The job as we know it may not end, but it will evolve into something very different from what we now know.

How do you see business evolving? Post your comments here.

Open-Source Software Model Is a Landmark in Innovation

From Innovations, a website published by Ziff-Davis Enterprise from mid-2006 to mid-2009. Reprinted by permission.

The software industry is abuzz this week about Oracle’s audacious announcement last week that it would sell Red Hat Linux and undercut Red Hat’s pricing. Oracle baldly stated that it would strip out the Red Hat trademark from the underlying code and compete against Red Hat with its own product.

Such an act would be illegal, not to mention insulting, in the proprietary software world. But under terms of the GNU Public License (GPL), it’s totally legal. Any company that develops software under most open-source licenses faces the same quandary as Red Hat. And that’s why open source is such a great platform for innovation.

Open-source software is licensed under terms that require the developer to publish openly the programming instructions for the software. You can’t charge for open-source programs, although there are ways to charge for additions to them. Most open-source software vendors make their money by charging for support and custom enhancements.

Open source software has disrupted the software industry – for the better – in fundamental ways. It has removed the cloud of legal threats that hovered over the industry in the pre-GPL days. It was a cloud that led to enormous duplication of effort and sky-high costs for buyers. Most major software markets are today boiling down to one or two proprietary software vendors and a flock of open-source alternatives.

There’s no question that innovation flourishes when programmers get access to source code. Take SugarCRM, the leading open-source customer relationship management software. Its website lists almost 300 add-on modules that have been created by customers and developers to complement the core suite. A SugarCRM user gets access to this vast library by default and for free.

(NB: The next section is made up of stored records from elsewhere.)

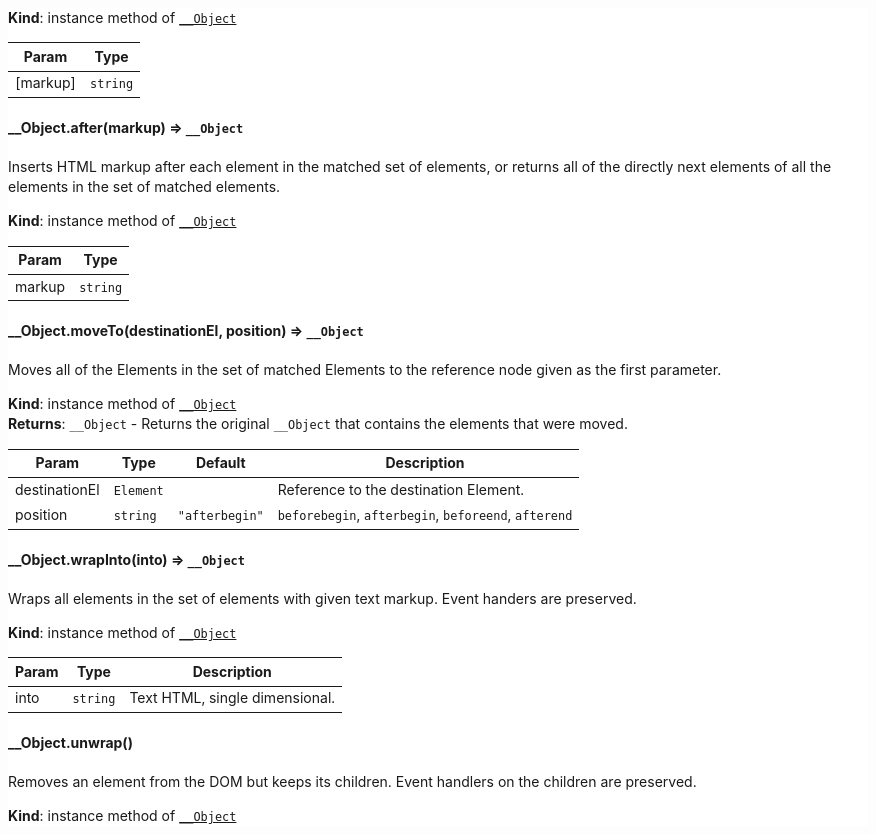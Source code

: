**Kind**: instance method of [<code>\_\_Object</code>](#module_double-u.__Object)  

| Param | Type |
| --- | --- |
| [markup] | <code>string</code> | 

<a name="module_double-u.__Object+after"></a>

#### __Object.after(markup) ⇒ <code>\_\_Object</code>
Inserts HTML markup after each element in the matched set of elements, or
returns all of the directly next elements of all the elements in the set of
matched elements.

**Kind**: instance method of [<code>\_\_Object</code>](#module_double-u.__Object)  

| Param | Type |
| --- | --- |
| markup | <code>string</code> | 

<a name="module_double-u.__Object+moveTo"></a>

#### __Object.moveTo(destinationEl, position) ⇒ <code>\_\_Object</code>
Moves all of the Elements in the set of matched Elements to the reference
node given as the first parameter.

**Kind**: instance method of [<code>\_\_Object</code>](#module_double-u.__Object)  
**Returns**: <code>\_\_Object</code> - Returns the original `__Object` that contains the
elements that were moved.  

| Param | Type | Default | Description |
| --- | --- | --- | --- |
| destinationEl | <code>Element</code> |  | Reference to the destination Element. |
| position | <code>string</code> | <code>&quot;afterbegin&quot;</code> | `beforebegin`, `afterbegin`, `beforeend`, `afterend` |

<a name="module_double-u.__Object+wrapInto"></a>

#### __Object.wrapInto(into) ⇒ <code>\_\_Object</code>
Wraps all elements in the set of elements with given text markup. Event
handers are preserved.

**Kind**: instance method of [<code>\_\_Object</code>](#module_double-u.__Object)  

| Param | Type | Description |
| --- | --- | --- |
| into | <code>string</code> | Text HTML, single dimensional. |

<a name="module_double-u.__Object+unwrap"></a>

#### __Object.unwrap()
Removes an element from the DOM but keeps its children. Event handlers on the children are preserved.

**Kind**: instance method of [<code>\_\_Object</code>](#module_double-u.__Object)  
<a name="module_double-u.__Object+randomStr"></a>

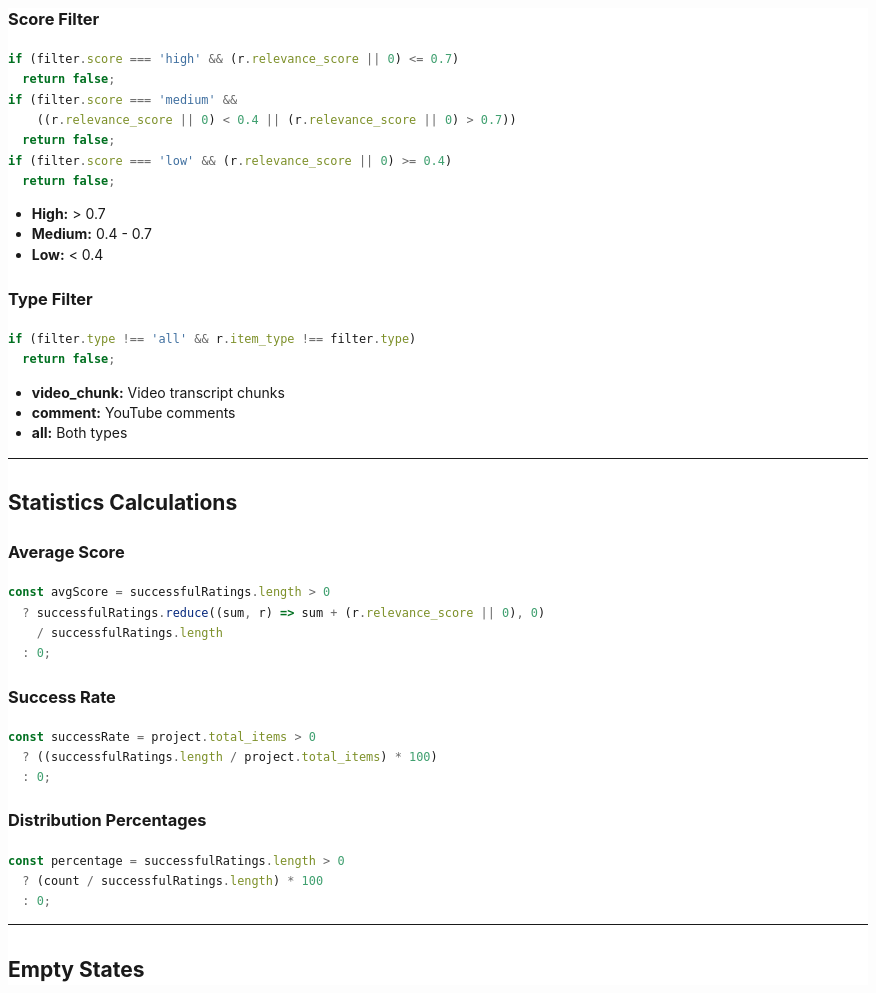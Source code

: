 ### Score Filter
```javascript
if (filter.score === 'high' && (r.relevance_score || 0) <= 0.7) 
  return false;
if (filter.score === 'medium' && 
    ((r.relevance_score || 0) < 0.4 || (r.relevance_score || 0) > 0.7)) 
  return false;
if (filter.score === 'low' && (r.relevance_score || 0) >= 0.4) 
  return false;
```
- **High:** > 0.7
- **Medium:** 0.4 - 0.7
- **Low:** < 0.4

### Type Filter
```javascript
if (filter.type !== 'all' && r.item_type !== filter.type) 
  return false;
```
- **video_chunk:** Video transcript chunks
- **comment:** YouTube comments
- **all:** Both types

---

## Statistics Calculations

### Average Score
```javascript
const avgScore = successfulRatings.length > 0 
  ? successfulRatings.reduce((sum, r) => sum + (r.relevance_score || 0), 0) 
    / successfulRatings.length 
  : 0;
```

### Success Rate
```javascript
const successRate = project.total_items > 0 
  ? ((successfulRatings.length / project.total_items) * 100) 
  : 0;
```

### Distribution Percentages
```javascript
const percentage = successfulRatings.length > 0 
  ? (count / successfulRatings.length) * 100 
  : 0;
```

---

## Empty States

The Firefox browser and Thunderbird e-mail client, both developed by the non-profit Mozilla organization, are catching on like wildfire in large part because of the hundreds of extensions that have been developed for them. This dynamic is changing buyer attitudes.

But open source is driving innovation more broadly by lowering the overall cost of software. Open-source options today are available for almost anything you want to do. Sourceforge.net, the Library of Congress of open source, lists more than 130,000 projects, all freely available, much of it stable and reliable.

What this means is that software costs are no longer an inhibitor to good ideas. A creative person can now assemble the building blocks for a robust commercial application – operating system, database, programming language, web server and the like – for no money. That drives innovation up the stack to the really interesting stuff: the applications.

It’s no surprise that the Web 2.0 social media phenomenon has exploded recently. Hundreds of entrepreneurs have used open-source tools to launch services on the Internet at little or no charge. These services would have been impractical in the days before open source. The barriers to entry have been lowered by free software, as they have been by cheap storage (I wrote a bit about that last week). This unleashes innovation because developers no longer have to worry about intellectual property rights and patent infringement. They just focus on ideas.

Which brings us back to Oracle. It’s true that there wasn’t much innovative in the product Oracle introduced last week. It’s Red Hat Linux. But to square off against a competitor by selling its own product at a lower price, well, you’ve got to hand it to Oracle. That’s pretty clever. Even innovative.